I'm feeling like death on wheels today (witness me!) after some incredibly delicious and potentially tainted Chinese food. But THAT WON'T STOP ME FROM LIVING (right?)! After an incredible week in Western Pennsylvania and a quick stop at a beautiful lock house on the C&O Canal, I'm back but with (virtual) treasures to share.
Though I ate some really substantially impressive meals (and pastries) and was surrounded by more Yinzer stuff than anyone could ever handle, Ima focus primarily here on art farts. I went to two art spaces, one of which is centered around the most popular artist of all time (arguable) and the other featuring work a little less recognizable.
I was never that big of a Warhol fan. I certainly appreciate him as a persona, and I appreciate his philosophies and the fact that he seemed to be having a lot of fun coming up with new things to make. I also like that it was damn near impossible to tell when he was winking at the audience. But the art itself, while fun and interesting to talk about, I've never really found that interesting to see.

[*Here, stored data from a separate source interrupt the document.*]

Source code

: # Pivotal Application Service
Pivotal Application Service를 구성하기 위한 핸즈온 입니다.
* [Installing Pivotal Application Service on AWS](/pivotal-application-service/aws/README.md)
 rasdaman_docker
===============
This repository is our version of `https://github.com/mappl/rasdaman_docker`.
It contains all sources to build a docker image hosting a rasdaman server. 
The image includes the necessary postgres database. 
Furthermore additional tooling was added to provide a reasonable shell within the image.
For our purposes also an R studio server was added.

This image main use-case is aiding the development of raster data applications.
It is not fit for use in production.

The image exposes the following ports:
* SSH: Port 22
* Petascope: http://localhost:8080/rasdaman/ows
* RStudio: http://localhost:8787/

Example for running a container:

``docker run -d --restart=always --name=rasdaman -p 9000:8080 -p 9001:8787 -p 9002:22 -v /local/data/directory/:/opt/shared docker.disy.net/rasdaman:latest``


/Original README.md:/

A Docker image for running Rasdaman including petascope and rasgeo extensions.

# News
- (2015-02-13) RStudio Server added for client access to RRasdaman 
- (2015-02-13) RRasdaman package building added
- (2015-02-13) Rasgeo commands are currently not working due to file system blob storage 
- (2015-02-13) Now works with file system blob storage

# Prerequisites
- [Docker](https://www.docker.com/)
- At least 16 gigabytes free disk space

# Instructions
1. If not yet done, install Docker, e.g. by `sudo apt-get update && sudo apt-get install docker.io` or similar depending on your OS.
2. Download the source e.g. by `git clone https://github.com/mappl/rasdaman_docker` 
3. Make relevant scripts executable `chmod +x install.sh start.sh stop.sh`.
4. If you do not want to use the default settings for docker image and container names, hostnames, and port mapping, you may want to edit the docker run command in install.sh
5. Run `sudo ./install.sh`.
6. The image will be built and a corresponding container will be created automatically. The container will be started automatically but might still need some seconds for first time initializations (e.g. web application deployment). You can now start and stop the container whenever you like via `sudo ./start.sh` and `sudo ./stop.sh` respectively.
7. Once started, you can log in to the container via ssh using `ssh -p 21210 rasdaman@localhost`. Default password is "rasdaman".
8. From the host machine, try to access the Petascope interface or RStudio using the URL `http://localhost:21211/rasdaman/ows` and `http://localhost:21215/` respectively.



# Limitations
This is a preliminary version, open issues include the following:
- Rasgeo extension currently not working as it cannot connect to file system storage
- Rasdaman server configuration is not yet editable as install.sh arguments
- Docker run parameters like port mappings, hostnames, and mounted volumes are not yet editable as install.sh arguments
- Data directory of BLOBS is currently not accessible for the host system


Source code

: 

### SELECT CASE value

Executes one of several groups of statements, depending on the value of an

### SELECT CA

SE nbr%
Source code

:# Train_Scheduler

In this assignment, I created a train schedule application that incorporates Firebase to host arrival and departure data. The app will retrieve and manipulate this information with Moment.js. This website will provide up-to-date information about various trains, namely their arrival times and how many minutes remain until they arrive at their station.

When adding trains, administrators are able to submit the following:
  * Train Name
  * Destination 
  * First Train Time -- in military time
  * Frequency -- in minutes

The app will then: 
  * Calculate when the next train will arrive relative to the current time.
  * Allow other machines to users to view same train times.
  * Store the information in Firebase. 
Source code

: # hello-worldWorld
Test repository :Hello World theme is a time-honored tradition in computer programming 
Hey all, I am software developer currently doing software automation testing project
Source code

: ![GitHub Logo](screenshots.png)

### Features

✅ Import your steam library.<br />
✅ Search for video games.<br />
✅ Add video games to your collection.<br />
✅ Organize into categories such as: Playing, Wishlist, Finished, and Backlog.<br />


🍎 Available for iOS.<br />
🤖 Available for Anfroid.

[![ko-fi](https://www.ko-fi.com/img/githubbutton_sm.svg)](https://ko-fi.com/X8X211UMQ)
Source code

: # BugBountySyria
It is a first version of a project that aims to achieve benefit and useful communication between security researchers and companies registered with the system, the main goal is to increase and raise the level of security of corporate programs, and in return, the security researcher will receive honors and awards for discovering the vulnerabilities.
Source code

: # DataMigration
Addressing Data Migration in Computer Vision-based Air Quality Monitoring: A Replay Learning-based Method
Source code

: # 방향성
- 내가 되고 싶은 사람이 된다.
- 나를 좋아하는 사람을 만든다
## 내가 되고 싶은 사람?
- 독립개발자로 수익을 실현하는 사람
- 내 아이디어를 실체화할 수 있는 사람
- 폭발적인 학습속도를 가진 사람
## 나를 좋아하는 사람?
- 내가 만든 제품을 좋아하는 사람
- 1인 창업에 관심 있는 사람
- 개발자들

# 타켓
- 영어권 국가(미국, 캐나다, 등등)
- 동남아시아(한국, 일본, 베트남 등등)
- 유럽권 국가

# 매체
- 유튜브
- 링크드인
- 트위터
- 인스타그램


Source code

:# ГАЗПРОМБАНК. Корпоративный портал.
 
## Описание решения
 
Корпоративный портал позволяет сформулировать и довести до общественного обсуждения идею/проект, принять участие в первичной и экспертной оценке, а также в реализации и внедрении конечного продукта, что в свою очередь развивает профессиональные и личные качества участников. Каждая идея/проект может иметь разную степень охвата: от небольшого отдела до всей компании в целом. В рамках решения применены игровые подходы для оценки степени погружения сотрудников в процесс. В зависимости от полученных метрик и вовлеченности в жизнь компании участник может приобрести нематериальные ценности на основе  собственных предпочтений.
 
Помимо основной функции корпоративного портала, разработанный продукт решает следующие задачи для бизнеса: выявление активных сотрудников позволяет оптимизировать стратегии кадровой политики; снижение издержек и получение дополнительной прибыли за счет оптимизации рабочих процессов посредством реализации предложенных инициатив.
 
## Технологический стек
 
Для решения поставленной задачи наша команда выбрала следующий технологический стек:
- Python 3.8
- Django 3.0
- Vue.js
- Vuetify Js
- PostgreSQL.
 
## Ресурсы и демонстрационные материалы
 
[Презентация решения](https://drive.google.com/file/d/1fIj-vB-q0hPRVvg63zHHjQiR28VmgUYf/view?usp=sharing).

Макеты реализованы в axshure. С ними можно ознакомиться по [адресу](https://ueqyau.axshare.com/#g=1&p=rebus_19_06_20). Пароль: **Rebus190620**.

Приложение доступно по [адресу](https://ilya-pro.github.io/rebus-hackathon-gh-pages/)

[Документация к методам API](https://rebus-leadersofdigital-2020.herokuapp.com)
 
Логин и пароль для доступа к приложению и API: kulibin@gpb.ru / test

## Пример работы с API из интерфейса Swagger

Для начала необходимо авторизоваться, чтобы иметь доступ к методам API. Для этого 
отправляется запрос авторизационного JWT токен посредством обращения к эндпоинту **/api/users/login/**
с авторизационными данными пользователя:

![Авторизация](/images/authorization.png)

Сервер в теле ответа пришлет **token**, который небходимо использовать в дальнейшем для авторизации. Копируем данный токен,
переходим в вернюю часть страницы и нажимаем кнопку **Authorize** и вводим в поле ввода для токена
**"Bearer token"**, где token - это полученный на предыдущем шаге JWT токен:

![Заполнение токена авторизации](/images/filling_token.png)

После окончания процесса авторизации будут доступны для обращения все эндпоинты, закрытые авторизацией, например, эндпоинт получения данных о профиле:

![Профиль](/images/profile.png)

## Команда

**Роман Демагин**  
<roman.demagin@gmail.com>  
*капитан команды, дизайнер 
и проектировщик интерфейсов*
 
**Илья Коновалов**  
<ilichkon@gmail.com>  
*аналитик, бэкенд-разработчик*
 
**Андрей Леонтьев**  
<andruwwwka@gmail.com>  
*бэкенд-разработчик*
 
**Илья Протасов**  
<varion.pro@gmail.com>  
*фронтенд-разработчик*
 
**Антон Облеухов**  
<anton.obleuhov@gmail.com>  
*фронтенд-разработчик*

HOWever, The Andy Warhol Museum is absolutely massive--in fact, it's the largest single artist museum in the world--and this is what makes it truly special. On top of having four decades of work that evolves exponentially as his life went on (so much work), there are hours of television and film materials to watch, as well as two floors exploring his personal possessions. Seeing his evolution into a persona-wielding art icon and what he chose to use his fame for, really filled him in as an artist. But to tell the truth, if I could talk about no other part, I'd talk about the silver cloud room.
This room of pillow-shaped mylar balloons turned me into a child. There are fans attached to the walls to circulate the balloons, which look like sleepy, flying creatures. If hunger did not become a problem, I would have never left this room. My friend Rush and I herded them into a fast moving pattern and managed to get 3 or 4 of them out of the room by trajectory before the high school museum attendants noticed. I could not have been more in love with a moment. Never underestimate the power of playfulness in art. In life. Never stop playing. Amen.
I also went to the Society for Contemporary Craft in the Strip. This building is a gallery space workshop and social space celebrating, you guessed it, CRAFTS, but with an established, artistic bent. Their current show was called Mindful, artists examining mental health through their works. It was a nice industrial space with lots of natural light, displaying a nice variety of artists and mediums as they explored depression, anxiety, eating disorders, suicide. The pieces were very tactile, and the artists shared some of the tools behind their processes and the influences and experiences which inspired the pieces.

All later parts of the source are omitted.